EXERCISE DETAILS: The data below holds a line containing "should only be used in TYPO3 v8." and a line containing "used to preview."; please quote exactly those two lines and every line between them, and nothing else.

===== TASK INPUT =====

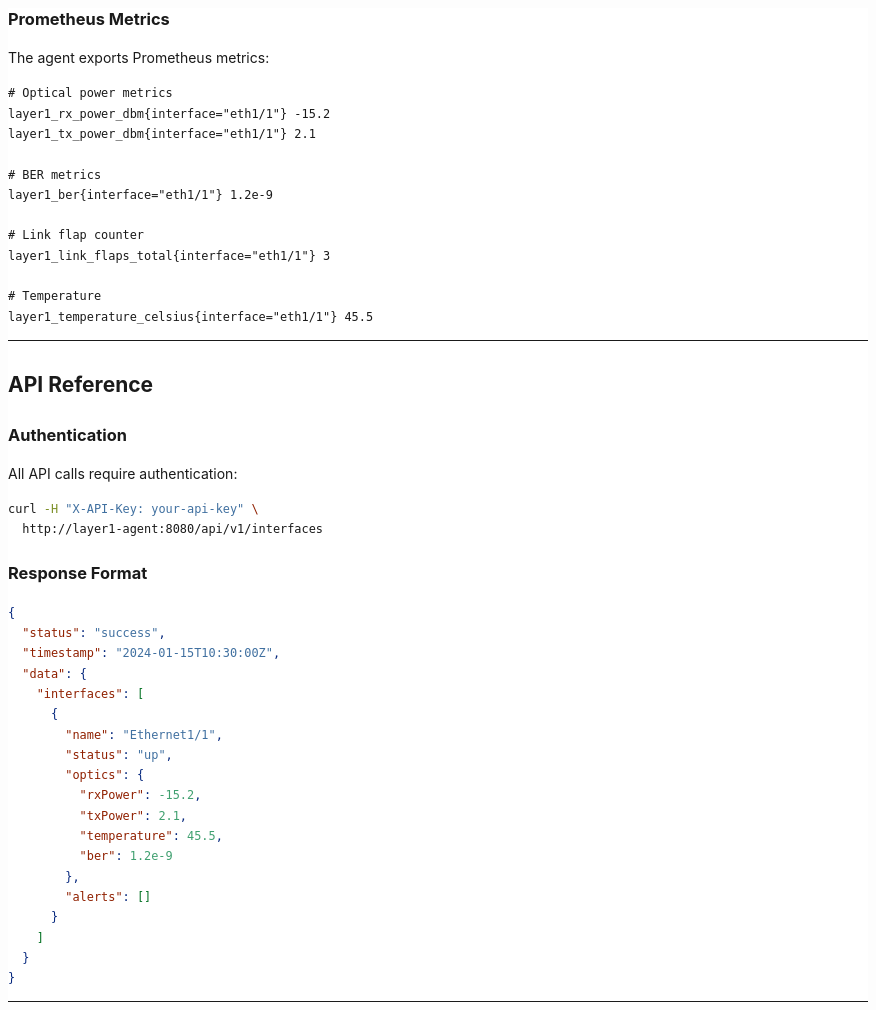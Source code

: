 ### Prometheus Metrics

The agent exports Prometheus metrics:

```
# Optical power metrics
layer1_rx_power_dbm{interface="eth1/1"} -15.2
layer1_tx_power_dbm{interface="eth1/1"} 2.1

# BER metrics
layer1_ber{interface="eth1/1"} 1.2e-9

# Link flap counter
layer1_link_flaps_total{interface="eth1/1"} 3

# Temperature
layer1_temperature_celsius{interface="eth1/1"} 45.5
```

---

## API Reference

### Authentication

All API calls require authentication:

```bash
curl -H "X-API-Key: your-api-key" \
  http://layer1-agent:8080/api/v1/interfaces
```

### Response Format

```json
{
  "status": "success",
  "timestamp": "2024-01-15T10:30:00Z",
  "data": {
    "interfaces": [
      {
        "name": "Ethernet1/1",
        "status": "up",
        "optics": {
          "rxPower": -15.2,
          "txPower": 2.1,
          "temperature": 45.5,
          "ber": 1.2e-9
        },
        "alerts": []
      }
    ]
  }
}
```

---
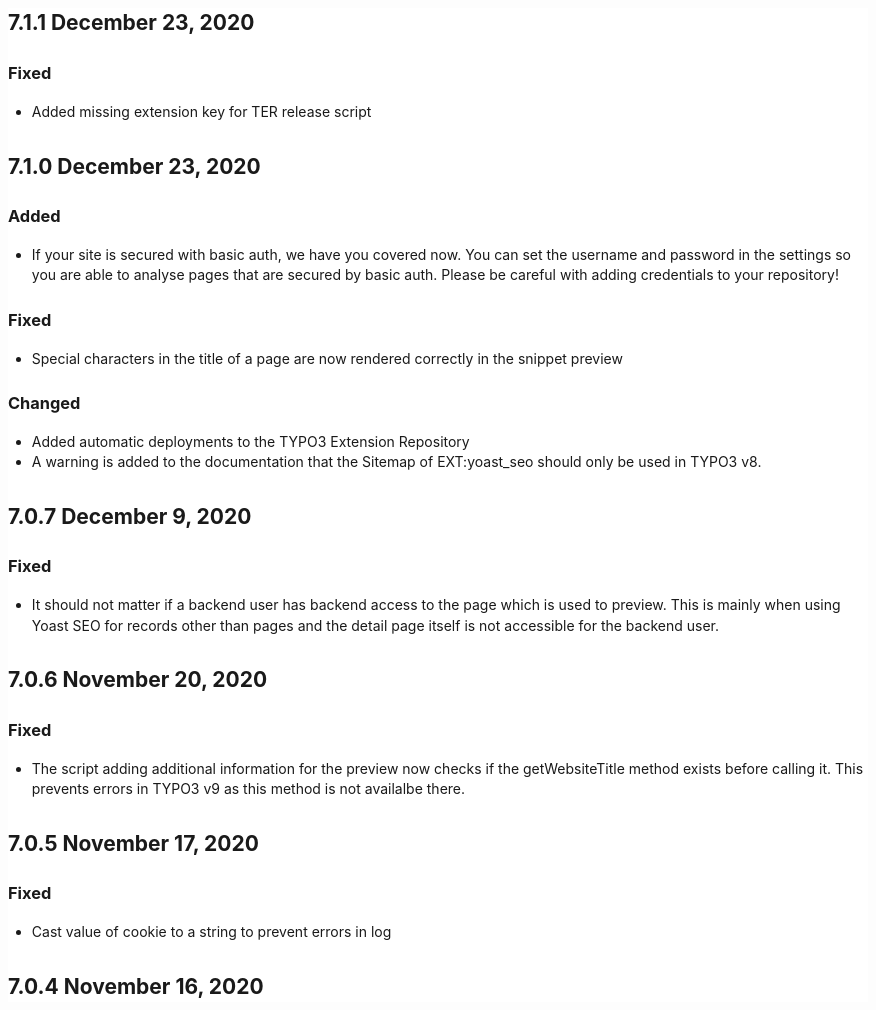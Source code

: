 ## 7.1.1 December 23, 2020

### Fixed

* Added missing extension key for TER release script

## 7.1.0 December 23, 2020

### Added

* If your site is secured with basic auth, we have you covered now. You can set
  the username and password in the settings so you are able to analyse pages
  that are secured by basic auth. Please be careful with adding credentials to
  your repository!

### Fixed

* Special characters in the title of a page are now rendered correctly in the
  snippet preview

### Changed

* Added automatic deployments to the TYPO3 Extension Repository
* A warning is added to the documentation that the Sitemap of EXT:yoast_seo
  should only be used in TYPO3 v8.

## 7.0.7 December 9, 2020

### Fixed

* It should not matter if a backend user has backend access to the page which is
  used to preview. This is mainly when using Yoast SEO for records other than
  pages and the detail page itself is not accessible for the backend user.

## 7.0.6 November 20, 2020

### Fixed

* The script adding additional information for the preview now checks if the
  getWebsiteTitle method exists before calling it. This prevents errors in TYPO3
  v9 as this method is not availalbe there.

## 7.0.5 November 17, 2020

### Fixed

* Cast value of cookie to a string to prevent errors in log

## 7.0.4 November 16, 2020
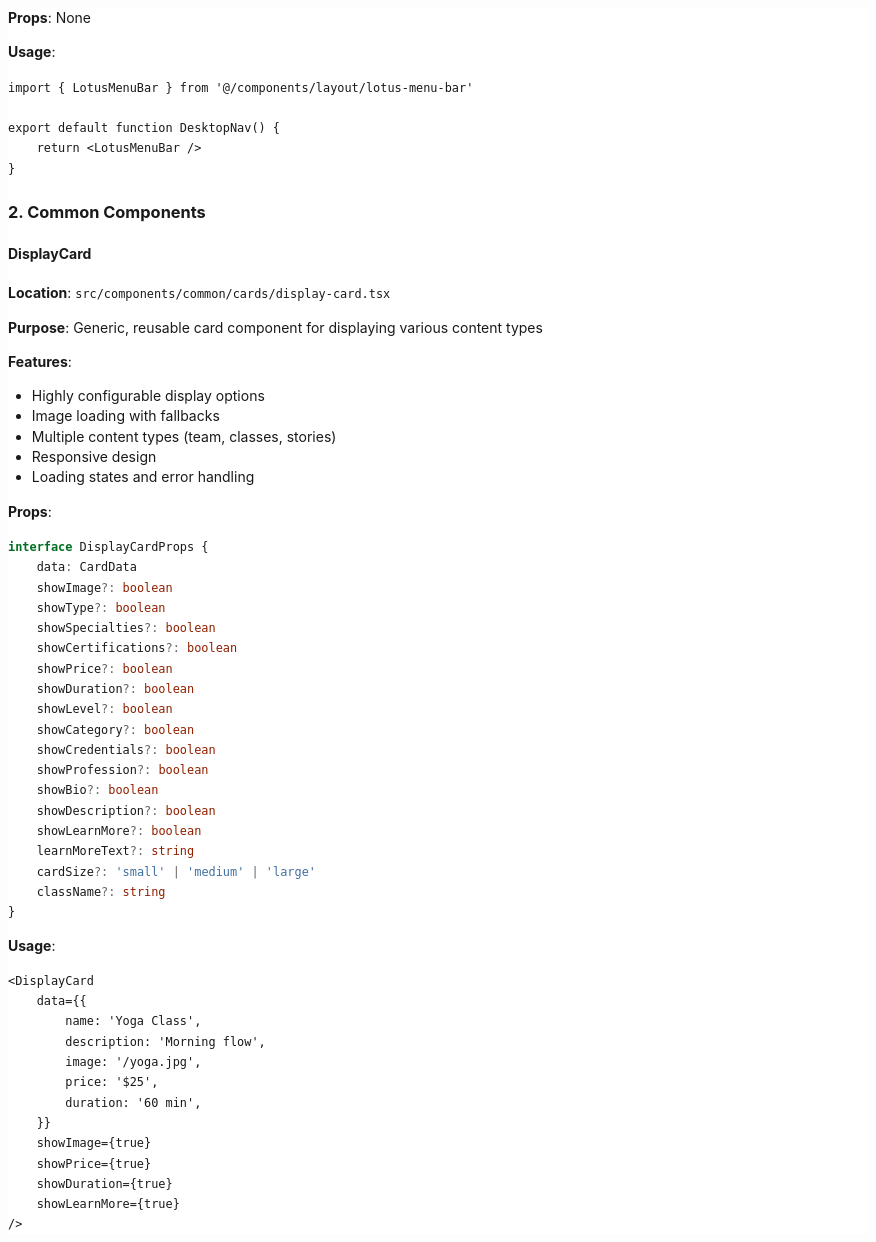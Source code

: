 **Props**: None

**Usage**:

```tsx
import { LotusMenuBar } from '@/components/layout/lotus-menu-bar'

export default function DesktopNav() {
	return <LotusMenuBar />
}
```

### 2. Common Components

#### DisplayCard

**Location**: `src/components/common/cards/display-card.tsx`

**Purpose**: Generic, reusable card component for displaying various content types

**Features**:

- Highly configurable display options
- Image loading with fallbacks
- Multiple content types (team, classes, stories)
- Responsive design
- Loading states and error handling

**Props**:

```typescript
interface DisplayCardProps {
	data: CardData
	showImage?: boolean
	showType?: boolean
	showSpecialties?: boolean
	showCertifications?: boolean
	showPrice?: boolean
	showDuration?: boolean
	showLevel?: boolean
	showCategory?: boolean
	showCredentials?: boolean
	showProfession?: boolean
	showBio?: boolean
	showDescription?: boolean
	showLearnMore?: boolean
	learnMoreText?: string
	cardSize?: 'small' | 'medium' | 'large'
	className?: string
}
```

**Usage**:

```tsx
<DisplayCard
	data={{
		name: 'Yoga Class',
		description: 'Morning flow',
		image: '/yoga.jpg',
		price: '$25',
		duration: '60 min',
	}}
	showImage={true}
	showPrice={true}
	showDuration={true}
	showLearnMore={true}
/>
```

=====

OUTPUT BELOW:
  should only be used in TYPO3 v8.

## 7.0.7 December 9, 2020

### Fixed

* It should not matter if a backend user has backend access to the page which is
  used to preview. This is mainly when using Yoast SEO for records other than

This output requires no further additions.